After the Black Death killed a vast swath of England’s population in the 14th century, the remaining workers were in high demand and they knew it. “Some, seeing the straights of the masters and the scarcity of servants, are not willing to serve unless they receive excessive wages,” explains the introduction to the Statute of Labourers in 1351.

The statute was a heavy-handed (and ultimately doomed) attempt to stymie the law of supply and demand. It declared that if workers took more for their labour than was “customarily paid” before the plague, they “shall be committed to the nearest jail.”

It is not hard to detect faint echoes of history as we inch out of the coronavirus pandemic. As restrictions lift, employers from the US and UK to Hungary and Germany are complaining of labour shortages. Some want policymakers to intervene on their behalf. The US Chamber of Commerce has called for an end to unemployment benefit top-ups, saying that “paying people not to work is dampening what should be a stronger jobs market.” In the UK, the hospitality industry is lobbying for a “coronavirus recovery visa” scheme which would allow migrant workers to enter the country to fill entry-level jobs.

We are getting carried away. It’s too soon to worry about spiralling wage inflation, or to predict a widespread shift in the balance of power between labour and capital. To focus on the UK, the latest data on pay settlements from XpertHR shows the median award in the three months to April was 1.9 per cent. While this was an increase from 1 per cent the previous month, more than half of all pay awards were still lower than the same group of employees received a year ago. Much of the public sector workforce, which accounts for 17 per cent of all employees, faces a pay freeze. And minimum wage increases have decelerated from 6.2 per cent last year to 2.2 per cent this year.

That is not to dismiss reports of labour shortages and higher pay offers in some sectors, such as hospitality, where reopenings mean vast numbers of hotels, restaurants, pubs and bars are all trying to hire.

Some potential workers are still nervous about the virus (not unreasonably: chefs are among the 10 occupations with relatively high male death rates from Covid-19). Others fear they could be furloughed or made redundant again if there is another lockdown. Workers from abroad who went home to be with their families might worry about coming back, only to be stranded on the wrong side of a border from their loved ones. People are weighing these risks against the potential rewards: median pay in hospitality is lower than any other sector, at just £8.64 in 2019, and about a fifth of workers are on zero-hours contracts.

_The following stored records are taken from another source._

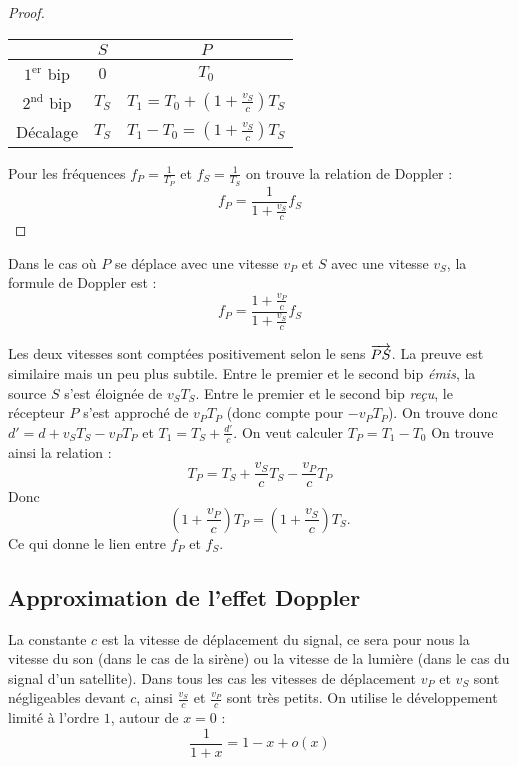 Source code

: \documentclass[class=report,crop=false]{standalone}
\begin{document}
\begin{proof}
\begin{center}
\setlength{\arrayrulewidth}{0.05mm}
\begin{tabular}[t]{ccc@{\vrule depth 2.5ex height 3.5ex width 0mm \ }} 
  \quad  \qquad         & \quad $S$ \quad     & \quad $P$ \quad          \\ \hline\hline
   $1^{\text{er}}$ bip  & $0$      & $T_0$         \\ \hline
   $2^{\text{nd}}$ bip  & $T_S$    & $T_1=T_0+\left(1+\frac{v_S}{c}\right)T_S$ \\ \hline
   Décalage             & $T_S$    & $T_1-T_0 = \left(1+\frac{v_S}{c}\right)T_S$  \\    
\end{tabular} 
\end{center}

Pour les fréquences $f_P = \frac{1}{T_P}$ et $f_S = \frac{1}{T_S}$ 
on trouve la relation de Doppler :
$$f_P = \frac{1}{ 1+\frac{v_S}{c}} f_S $$
\end{proof}


\begin{proposition}
Dans le cas où $P$ se déplace avec une vitesse $v_P$ et 
$S$ avec une vitesse $v_S$, la formule de Doppler est :
$$f_P = \frac{1+\frac{v_P}{c}}{1+\frac{v_S}{c}}f_S $$  
\end{proposition}



Les deux vitesses sont comptées positivement
selon le sens $\overrightarrow{PS}$.
La preuve est similaire mais un peu plus subtile. Entre le premier et le second bip \emph{émis}, la source $S$
s'est éloignée de $v_ST_S$. 
Entre le premier et le second bip \emph{reçu}, le récepteur $P$ s'est approché
de $v_PT_P$ (donc compte pour $-v_PT_P$).
On trouve donc $d' = d + v_ST_S - v_PT_P$ et
$T_1 = T_S + \frac{d'}{c}$. 
On veut calculer $T_P = T_1-T_0$
On trouve ainsi la relation :
$$T_P = T_S  + \frac{v_S}{c} T_S - \frac{v_P}{c} T_P$$
Donc 
$$\left(1+\frac{v_P}{c}\right) T_P = \left(1+\frac{v_S}{c}\right) T_S .$$
Ce qui donne le lien entre $f_P$ et $f_S$.


\subsection{Approximation de l'effet Doppler}

La constante $c$ est la vitesse de déplacement du signal, ce sera 
pour nous la vitesse du son (dans le cas de la sirène) ou la vitesse de la lumière
(dans le cas du signal d'un satellite).
Dans tous les cas les vitesses de déplacement $v_P$ et $v_S$ sont négligeables devant $c$,
ainsi $\frac{v_S}{c}$ et $\frac{v_P}{c}$ sont très petits.
On utilise le développement limité à l'ordre $1$, autour de $x=0$ :
$$\frac{1}{1+x} = 1 - x + o(x)$$
\end{document}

Some employers have made their own lives harder. The point of the UK’s generous furlough scheme was to maintain the connection between employers and employees to avoid mass redundancies and a subsequent scramble to rehire. But a slew of hospitality employers chose to let workers go anyway, especially after July, when they had to start contributing towards the costs of the scheme.

The number of jobs sustained by the hospitality and leisure sectors fell 20 and 21 per cent respectively between January 2020 and April 2021, according to the Resolution Foundation (furloughed workers are classed as still having jobs in this data set.) PizzaExpress, for example, made 1,300 job cuts in October last year, only to launch a campaign to recruit 1,000 employees in April. Rishi Sunak, the chancellor, did not help by threatening to close the scheme at the end of October before making a last-minute U-turn.

Even some employers who did furlough workers have struggled to keep them. One chef at a high-end restaurant, where a salad costs about £20, says almost half the kitchen team has left. The company, expecting staff to be grateful for having been furloughed, extended their hours on their return and cancelled previously promised promotions.

“I think they read the room badly, and constantly reminding the employees of their debt of gratitude and dependence on the company was the fastest way to foster resentment,” he said.

The scramble for chefs and other workers might well ease off as the economy settles down and the pandemic recedes. But this moment should serve as a reminder to employers that labour isn’t a commodity that can be picked up and put down at a moment’s notice. Rather, it is a relationship with people that can be sustained or squandered. The shortage of workers isn’t a problem to be solved, but a lesson to be learned.